A resident for more than 60 years, Piechowski knows everyone. So about 1 a.m. on Thursday, when a firefighter who graduated high school with one of her children barged into her house and start hollering at her to leave, she knew she had to flee.
A train carrying ethanol and corn syrup on the BNSF line not far from Piechowski's home had derailed and caught fire. She had sleep in her eyes at first, but when she crossed the tracks to reach the other side of town, she saw the flames.
"That's when I went, 'Oh geez,' '' Piechowski said.

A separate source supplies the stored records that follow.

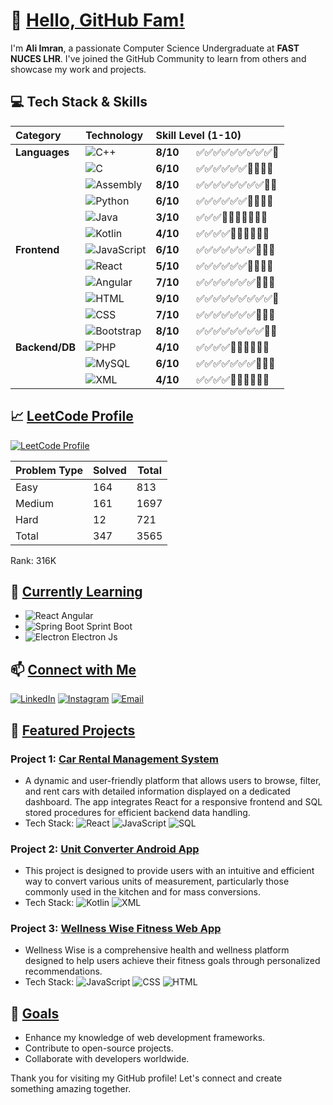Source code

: # 👋 <b><u>Hello, GitHub Fam!</u></b>

I'm **Ali Imran**, a passionate Computer Science Undergraduate at **FAST NUCES LHR**. I've joined the GitHub Community to learn from others and showcase my work and projects.

## 💻 Tech Stack & Skills

| **Category** | **Technology** | **Skill Level (1-10)** |
| :--- | :--- | :--- |
| **Languages** | ![C++](https://img.shields.io/badge/-C++-00599C?logo=cplusplus&logoColor=white) | **8/10** $\quad$ ✅✅✅✅✅✅✅✅✅🔲 |
| | ![C](https://img.shields.io/badge/-C-A8B9CC?logo=c&logoColor=black) | **6/10** $\quad$ ✅✅✅✅✅✅🔲🔲🔲🔲 |
| | ![Assembly](https://img.shields.io/badge/-Assembly-6E4C13?logo=gnuemacs&logoColor=white) | **8/10** $\quad$ ✅✅✅✅✅✅✅✅🔲🔲 |
| | ![Python](https://img.shields.io/badge/-Python-3776AB?logo=python&logoColor=white) | **6/10** $\quad$ ✅✅✅✅✅✅🔲🔲🔲🔲 |
| | ![Java](https://img.shields.io/badge/-Java-007396?logo=java&logoColor=white) | **3/10** $\quad$ ✅✅✅🔲🔲🔲🔲🔲🔲🔲 |
| | ![Kotlin](https://img.shields.io/badge/-Kotlin-0095D5?logo=kotlin&logoColor=white) | **4/10** $\quad$ ✅✅✅✅🔲🔲🔲🔲🔲🔲 |
| **Frontend** | ![JavaScript](https://img.shields.io/badge/-JavaScript-F7DF1E?logo=javascript&logoColor=black) | **6/10** $\quad$ ✅✅✅✅✅✅✅🔲🔲🔲 |
| | ![React](https://img.shields.io/badge/-React-61DAFB?logo=react&logoColor=black) | **5/10** $\quad$ ✅✅✅✅✅✅🔲🔲🔲🔲 |
| | ![Angular](https://img.shields.io/badge/-Angular-DD0031?logo=angular&logoColor=white) | **7/10** $\quad$ ✅✅✅✅✅✅✅🔲🔲🔲 |
| | ![HTML](https://img.shields.io/badge/-HTML-E34F26?logo=html5&logoColor=white) | **9/10** $\quad$ ✅✅✅✅✅✅✅✅✅🔲 |
| | ![CSS](https://img.shields.io/badge/-CSS-1572B6?logo=css3&logoColor=white) | **7/10** $\quad$ ✅✅✅✅✅✅✅🔲🔲🔲 |
| | ![Bootstrap](https://img.shields.io/badge/-Bootstrap-7952B3?logo=bootstrap&logoColor=white) | **8/10** $\quad$ ✅✅✅✅✅✅✅✅🔲🔲 |
| **Backend/DB** | ![PHP](https://img.shields.io/badge/-PHP-777BB4?logo=php&logoColor=white) | **4/10** $\quad$ ✅✅✅✅🔲🔲🔲🔲🔲🔲 |
| | ![MySQL](https://img.shields.io/badge/-MySQL-4479A1?logo=mysql&logoColor=white) | **6/10** $\quad$ ✅✅✅✅✅✅✅🔲🔲🔲 |
| | ![XML](https://img.shields.io/badge/-XML-FFA500?logo=xml&logoColor=white) | **4/10** $\quad$ ✅✅✅✅🔲🔲🔲🔲🔲🔲 |


## 📈 <b><u>LeetCode Profile</u></b>

[![LeetCode Profile](https://img.shields.io/badge/LeetCode-Profile-blue?logo=leetcode&logoColor=white)](https://leetcode.com/Coconut-X)

| Problem Type    | Solved  | Total |
|-----------------|---------|-------|
| Easy            | 164     | 813   |
| Medium          | 161     | 1697  |
| Hard            | 12      | 721   |
| Total           | 347     | 3565  |
Rank: 316K




## 🌱 <b><u>Currently Learning</u></b>

- ![React](https://img.shields.io/badge/-React-61DAFB?logo=react&logoColor=black) Angular
- ![Spring Boot](https://img.shields.io/badge/SpringBoot-6DB33F?logo=Spring&logoColor=white) Sprint Boot
- ![Electron](https://img.shields.io/badge/Electron-191970?logo=electron&logoColor=white) Electron Js



## 📫 <b><u>Connect with Me</u></b>

[![LinkedIn](https://img.shields.io/badge/-LinkedIn-0077B5?logo=linkedin&logoColor=white)](https://www.linkedin.com/in/ali-imran-ab5844290/)
[![Instagram](https://img.shields.io/badge/-Instagram-E4405F?logo=instagram&logoColor=white&style=for-the-badge)](https://instagram.com/coconut_.x._)
[![Email](https://img.shields.io/badge/-Email-D14836?logo=gmail&logoColor=white)](mailto:coconutx453@gmail.com)

## 📂 <b><u>Featured Projects</u></b>

### Project 1: [Car Rental Management System](https://github.com/Coconut-X/Car-Rental-Management-System)
* A dynamic and user-friendly platform that allows users to browse, filter, and rent cars with detailed information displayed on a dedicated dashboard. The app integrates React for a responsive frontend and SQL stored procedures for efficient backend data handling.
* Tech Stack: ![React](https://img.shields.io/badge/-React-61DAFB?logo=react\&logoColor=black) ![JavaScript](https://img.shields.io/badge/-JavaScript-F7DF1E?logo=javascript\&logoColor=black) ![SQL](https://img.shields.io/badge/-SQL-4479A1?logo=mysql\&logoColor=white)

### Project 2: [Unit Converter Android App](https://github.com/Coconut-X/Conversions-Application)
- This project is designed to provide users with an intuitive and efficient way to convert various units of measurement, particularly those commonly used in the kitchen and for mass conversions.
- Tech Stack: ![Kotlin](https://img.shields.io/badge/-Kotlin-0095D5?logo=kotlin&logoColor=white) ![XML](https://img.shields.io/badge/-XML-FFA500?logo=xml&logoColor=white) 

### Project 3: [Wellness Wise Fitness Web App](https://github.com/Coconut-X/Wellness-Wise-Fitness-Web-App)
- Wellness Wise is a comprehensive health and wellness platform designed to help users achieve their fitness goals through personalized recommendations.
- Tech Stack: ![JavaScript](https://img.shields.io/badge/-JavaScript-F7DF1E?logo=javascript&logoColor=black) ![CSS](https://img.shields.io/badge/-CSS-1572B6?logo=css3&logoColor=white)  ![HTML](https://img.shields.io/badge/-HTML-E34F26?logo=html5&logoColor=white) 

## 🎯 <b><u>Goals</u></b>

- Enhance my knowledge of web development frameworks.
- Contribute to open-source projects.
- Collaborate with developers worldwide.

Thank you for visiting my GitHub profile! Let's connect and create something amazing together.
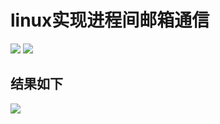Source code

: # linux实现进程间邮箱通信
![](https://img3.doubanio.com/view/photo/l/public/p2532891982.webp)
![](https://img3.doubanio.com/view/photo/l/public/p2532891983.webp)
## 结果如下
![](https://img1.doubanio.com/view/photo/l/public/p2532892858.webp)
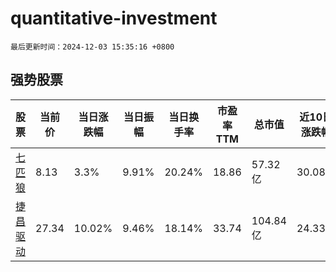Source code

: # quantitative-investment

`最后更新时间：2024-12-03 15:35:16 +0800`

## 强势股票

|股票|当前价|当日涨跌幅|当日振幅|当日换手率|市盈率TTM|总市值|近10日涨跌幅|
|----|----|----|----|----|----|----|----|
|[七匹狼](https://xueqiu.com/S/SZ002029)|8.13|3.3%|9.91%|20.24%|18.86|57.32亿|30.08%|
|[捷昌驱动](https://xueqiu.com/S/SH603583)|27.34|10.02%|9.46%|18.14%|33.74|104.84亿|24.33%|
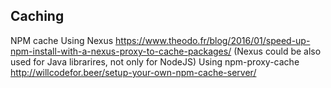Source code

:## Caching

NPM cache
Using Nexus https://www.theodo.fr/blog/2016/01/speed-up-npm-install-with-a-nexus-proxy-to-cache-packages/
(Nexus could be also used for Java librarires, not only for NodeJS)
Using npm-proxy-cache http://willcodefor.beer/setup-your-own-npm-cache-server/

On Friday, the day after the evacuation order, Raymond breathed a sigh of relief that things weren't worse. No one was hurt when the 22 cars jumped the tracks, and the spilled cargo did not present a significant threat to the Kandiyohi County community.
By noon, a small army of railroad workers in BNSF trucks and neon helmets had descended on the town, crowding side streets with flatbeds. The State Patrol blocked off Hwy. 23 near the tall, silver grain bins that signal this small town is an agricultural epicenter. The wreckage — at least a half-dozen charred tanker cars, some smeared yellow with corn syrup — lay just south of town.
U.S. Sens. Amy Klobuchar and Tina Smith, as well as U.S. Rep. Michelle Fischbach, addressed a phalanx of reporters at a gravel road midday after speaking with townspeople and touring the site. The tankers, as large as beached whales, were just on the other side of Hwy. 23.
"It was pretty shocking to see those burnt-out grain cars," Klobuchar said. "You can see how close the houses are. ... It was a close call."